I contacted musicians from three different cities, including Boston, to get their point of view. All three are well-known, risk-taking musicians who have gained devoted followings over the years, and they are almost guaranteed to bring out a good-sized audience here whenever they play. I asked them, most importantly, where they play when here, and why. I also asked them to compare the situation here with other U.S. cities.

Saxophonist Charlie Kohlhase has been based in the Boston area for more than twenty years and leads several groups, including the Charlie Kohlhase Quintet, the Explorer’s Club, and the Saxophone Support Group (whose name demonstrates the sense of humor required to survive here). Kohlhase used to appear occasionally at the Regattabar, but he told me now that since the previous booking agent (Hollander) left, he no longer does.
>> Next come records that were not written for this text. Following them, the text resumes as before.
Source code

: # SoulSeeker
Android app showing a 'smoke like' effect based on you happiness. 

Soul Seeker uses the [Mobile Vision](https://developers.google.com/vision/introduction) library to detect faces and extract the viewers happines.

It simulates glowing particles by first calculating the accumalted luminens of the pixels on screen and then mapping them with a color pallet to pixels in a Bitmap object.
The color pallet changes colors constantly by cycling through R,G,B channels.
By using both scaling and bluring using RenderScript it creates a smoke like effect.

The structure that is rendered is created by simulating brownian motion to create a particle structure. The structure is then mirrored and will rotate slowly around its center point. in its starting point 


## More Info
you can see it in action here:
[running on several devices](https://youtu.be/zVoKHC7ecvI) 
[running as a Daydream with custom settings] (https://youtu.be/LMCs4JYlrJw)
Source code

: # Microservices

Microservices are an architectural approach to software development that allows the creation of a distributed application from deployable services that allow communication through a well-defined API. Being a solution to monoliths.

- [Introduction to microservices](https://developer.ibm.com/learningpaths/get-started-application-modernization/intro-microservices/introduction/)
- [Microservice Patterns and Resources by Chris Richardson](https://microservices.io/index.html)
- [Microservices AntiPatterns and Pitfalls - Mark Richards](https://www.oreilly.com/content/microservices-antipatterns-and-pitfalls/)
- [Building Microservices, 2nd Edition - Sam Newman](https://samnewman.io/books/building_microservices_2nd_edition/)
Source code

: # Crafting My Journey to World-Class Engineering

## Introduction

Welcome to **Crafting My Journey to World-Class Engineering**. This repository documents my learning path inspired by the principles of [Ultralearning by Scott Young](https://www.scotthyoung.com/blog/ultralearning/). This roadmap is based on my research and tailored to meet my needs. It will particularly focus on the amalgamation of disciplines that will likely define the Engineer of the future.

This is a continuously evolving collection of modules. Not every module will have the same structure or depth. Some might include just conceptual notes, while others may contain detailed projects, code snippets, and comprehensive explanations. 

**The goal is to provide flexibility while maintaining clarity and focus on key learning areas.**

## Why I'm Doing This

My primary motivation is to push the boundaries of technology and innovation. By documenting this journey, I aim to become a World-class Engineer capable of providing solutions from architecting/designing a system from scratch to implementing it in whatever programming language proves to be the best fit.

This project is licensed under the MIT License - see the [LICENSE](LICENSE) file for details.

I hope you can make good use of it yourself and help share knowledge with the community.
He was playing at Artists-at-Large until it closed this spring, and now only plays at Brookline Tai Chi. (About both places he wrote: “the people are decent and trying to keep a scene going.”) He eschews places like the Lily Pad that “charge the artist to play—kind of a disturbing trend.”

Saxophonist and clarinetist Ken Vandermark of Chicago, leader and co-leader of numerous groups (e.g. the Vandermark Five and the Free Music Ensemble), also cites the former Artists-at-Large and Zeitgeist galleries as his stomping grounds when here. Now that one is closed and the other has morphed, we’ll see if Vandermark will opt for the Lily Pad, Rutman’s, or something else—or stop coming all together. Vandermark also balks at the rental fee arrangement, and he notices a decline in Boston “since the period in the early 1980s when challenging music was presented on a regular basis at the Willow, Charlie’s Tap, and the 1369 club.” By contrast, he says, Chicago is a place where “not counting the mainstream jazz clubs, there is a place to perform cutting-edge music every night of the week.” He partially blames Boston’s much higher real estate costs for its problem, and points out that while New York has similar problems, “the musicians in the New York area have somehow been able to coordinate with presenters to keep music happening, in Manhattan and Brooklyn.”

New York-based pianist Matthew Shipp, who performs and records as a soloist and in numerous other formations, said that New York really isn’t much better than Boston in this regard—it was a “don’t get me started!” moment in the conversation. He pointed out that the scene shifts from city to city, often depending on the existence of even one competent individual promoting jazz performances at any given time in a given city. (In Boston that individual was, for some years, a young man named Billy Ruane.) Currently, Shipp said, he has found the climate more favorable in places like Nashville and Austin. As for Boston, while Shipp used to play occasionally at The Middle East, he almost never plays here now unless he is featured in one of the four seasonal Boston Creative Music Alliance concerts—i.e. once a year, if we’re lucky. Keep in mind the piano issue here, add to it the inhospitality of the Regattabar et al., and the unpopular rental situation at the remaining two Boston-area venues that have pianos, and it’s clear that Boston has practically closed its doors to Shipp and countless other pianists, and their fans.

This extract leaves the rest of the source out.